A joint post by Laura Esposito and Michael French
Oil is arguably the most important natural resource in the global arena. It brings wealth and poverty, endorses governments and private companies, causes wars and land disputes. Until clean energy takes the stage entirely, oil may as well run the world. And run it does. With oil-centric political decisions made by Uganda, Brazil, and Nigeria, among several others, the race is on for developing countries to capitalize on this black treasure before it becomes obsolete.

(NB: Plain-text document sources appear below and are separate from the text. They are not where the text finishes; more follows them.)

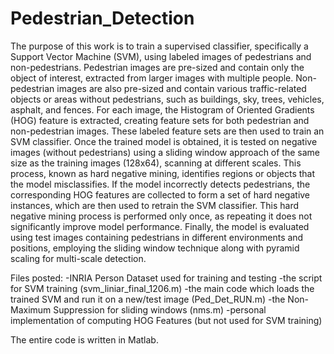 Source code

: # Pedestrian_Detection
The purpose of this work is to train a supervised classifier, specifically a Support Vector Machine (SVM), using labeled images of pedestrians and non-pedestrians. 
Pedestrian images are pre-sized and contain only the object of interest, extracted from larger images with multiple people. Non-pedestrian images are also pre-sized and contain various traffic-related objects or areas without pedestrians, such as buildings, sky, trees, vehicles, asphalt, and fences. For each image, the Histogram of Oriented Gradients (HOG) feature is extracted, creating feature sets for both pedestrian and non-pedestrian images. These labeled feature sets are then used to train an SVM classifier. 
Once the trained model is obtained, it is tested on negative images (without pedestrians) using a sliding window approach of the same size as the training images (128x64), scanning at different scales. This process, known as hard negative mining, identifies regions or objects that the model misclassifies. If the model incorrectly detects pedestrians, the corresponding HOG features are collected to form a set of hard negative instances, which are then used to retrain the SVM classifier. This hard negative mining process is performed only once, as repeating it does not significantly improve model performance. 
Finally, the model is evaluated using test images containing pedestrians in different environments and positions, employing the sliding window technique along with pyramid scaling for multi-scale detection.

Files posted:
-INRIA Person Dataset used for training and testing
-the script for SVM training (svm_liniar_final_1206.m)
-the main code which loads the trained SVM and run it on a new/test image (Ped_Det_RUN.m)
-the Non-Maximum Suppression for sliding windows (nms.m)
-personal implementation of computing HOG Features (but not used for SVM training)

The entire code is written in Matlab.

What of oil’s role in the development process? With the world’s huge reliance on and consumption of oil, it makes intuitive sense to think that a discovery of oil would be extremely beneficial to a country. For example, the United Arab Emirates and Norway have benefited from oil. After all, oil pays the bills in the short term and also allows countries to invest in long-term projects and more easily transition to other sources of energy. Additionally, oil attracts foreign direct investment because countries without oil need to get it from somewhere. In certain circumstances, especially when solid economic infrastructure already exists, this holds true. But oil often harms less established, developing countries.
Though a power that could be used for good, control of oil sources is usually used for bad. Bribery and economic inequality are the main accomplices to oil’s rise—ensuring positions of power for those already in power, and neglecting to share potential wealth with the poor or actually assisting in the development process. For a cash cow, there could be a lot more people eating beef.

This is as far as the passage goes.